- Genre: Drama
- Based on: The Women's Room by Marilyn French
- Written by: Carol Sobieski
- Directed by: Glenn Jordan
- Starring: Lee Remick Ted Danson Colleen Dewhurst Tovah Feldshuh
- Music by: Billy Goldenberg
- Country of origin: United States
- Original language: English

Production
- Executive producer: Philip Mandelker
- Producers: Anna Cottle Kip Gowans
- Cinematography: Terry K. Meade
- Editor: John Wright
- Production company: Warner Bros. Television

Original release
- Network: ABC
- Release: September 14, 1980

= The Women's Room (film) =

The Women's Room is a 1980 American made-for-television drama film directed by Glenn Jordan and starring Lee Remick, Ted Danson, Colleen Dewhurst and Tovah Feldshuh.
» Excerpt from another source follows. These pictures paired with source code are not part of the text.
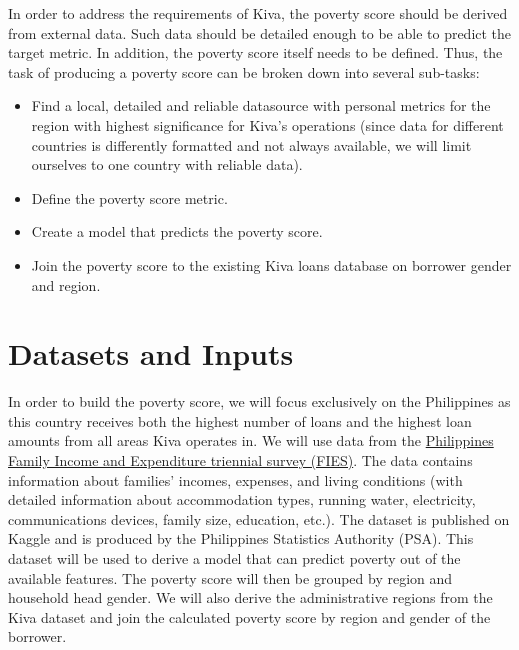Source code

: \documentclass{article}
\begin{document}
In order to address the requirements of Kiva, the poverty score should be derived from external data. Such data should be detailed enough to be able to predict the target metric. In addition, the poverty score itself needs to be defined. Thus, the task of producing a poverty score can be broken down into several sub-tasks:
\begin{itemize}
  \item Find a local, detailed and reliable datasource with personal metrics for the region with highest significance for Kiva’s operations (since data for different countries is differently formatted and not always available, we will limit ourselves to one country with reliable data).
  \item Define the poverty score metric.
  \item Create a model that predicts the poverty score.
  \item Join the poverty score to the existing Kiva loans database on borrower gender and region.
\end{itemize}
\section{Datasets and Inputs}

In order to build the poverty score, we will focus exclusively on the Philippines as this country receives both the highest number of loans and the highest loan amounts from all areas Kiva operates in.
We will use data from the \href{https://www.kaggle.com/grosvenpaul/family-income-and-expenditure}{Philippines Family Income and Expenditure triennial survey (FIES)}. The data contains information about families’ incomes, expenses, and living conditions (with detailed information about accommodation types, running water, electricity, communications devices, family size, education, etc.). The dataset is published on Kaggle and is produced by the Philippines Statistics Authority (PSA).
This dataset will be used to derive a model that can predict poverty out of the available features. The poverty score will then be grouped by region and household head gender. We will also derive the administrative regions from the Kiva dataset and join the calculated poverty score by region and gender of the borrower.
\end{document}
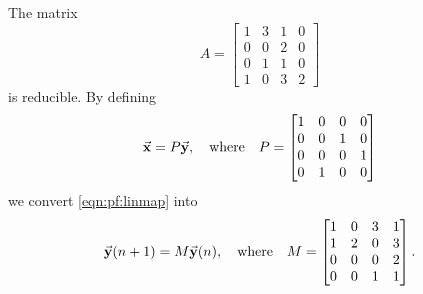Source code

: \begin{xexample}
The matrix 
\begin{equation}
  A = \begin{bmatrix}
            1 & 3 & 1 & 0 \\
            0 & 0 & 2 & 0 \\
            0 & 1 & 1 & 0 \\
            1 & 0 & 3 & 2
      \end{bmatrix}
\label{eqn:examplereducible}
\end{equation}
is reducible.  By defining
\begin{equation}
   \vec{\textbf{x}} = P\vec{\textbf{y}}, \quad \textrm{where}\quad
   P = \begin{bmatrix}
          1 & 0 & 0 & 0 \\
          0 & 0 & 1 & 0 \\
          0 & 0 & 0 & 1 \\
          0 & 1 & 0 & 0
       \end{bmatrix}
\end{equation}
we convert \eqref{eqn:pf:linmap} into
\begin{equation}
   \vec{\textbf{y}}(n+1) = M\vec{\textbf{y}}(n), \quad \textrm{where} \quad
   M = \begin{bmatrix}
         1 & 0 & 3 & 1 \\
         1 & 2 & 0 & 3 \\
         0 & 0 & 0 & 2 \\
         0 & 0 & 1 & 1
       \end{bmatrix}.
\end{equation}
\end{xexample}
In spite of Esther Shapiro's (ABC's vice president for miniseries) struggle with the (predominantly male) network to release the film despite its feminist content, "The Women's Room finally aired, and it received a huge 45 share (the highest rated movie on TV that week), prompted a raft of positive mail, and won an Emmy".

The film is an adaptation of the novel The Women's Room by Marilyn French.

==Premise==
A married mother of two leaves her philandering husband and enrolls in graduate school.

==Cast==
- Lee Remick as Mira Adams
- Colleen Dewhurst as Val
- Patty Duke as Lily
- Kathryn Harrold as Bliss
- Tovah Feldshuh as Iso
- Tyne Daly as Adele
- Lisa Pelikan as Kyla
- Heidi Vaughn as Samantha
- Mare Winningham as Chris
- Ted Danson as Norman
- Gregory Harrison as Ben Volper
- Jenny O'Hara as Mrs. Martinelli
- Christopher Pennock as Harley
- Al Corley as Tad Ford

==Critical reception==
Critic Tom Shales found the film to be annoying and a "stinker." John J. O'Connor found the film to be a successful adaptation of the book and thoroughly enjoyed the movie, stating that "No one will be bored."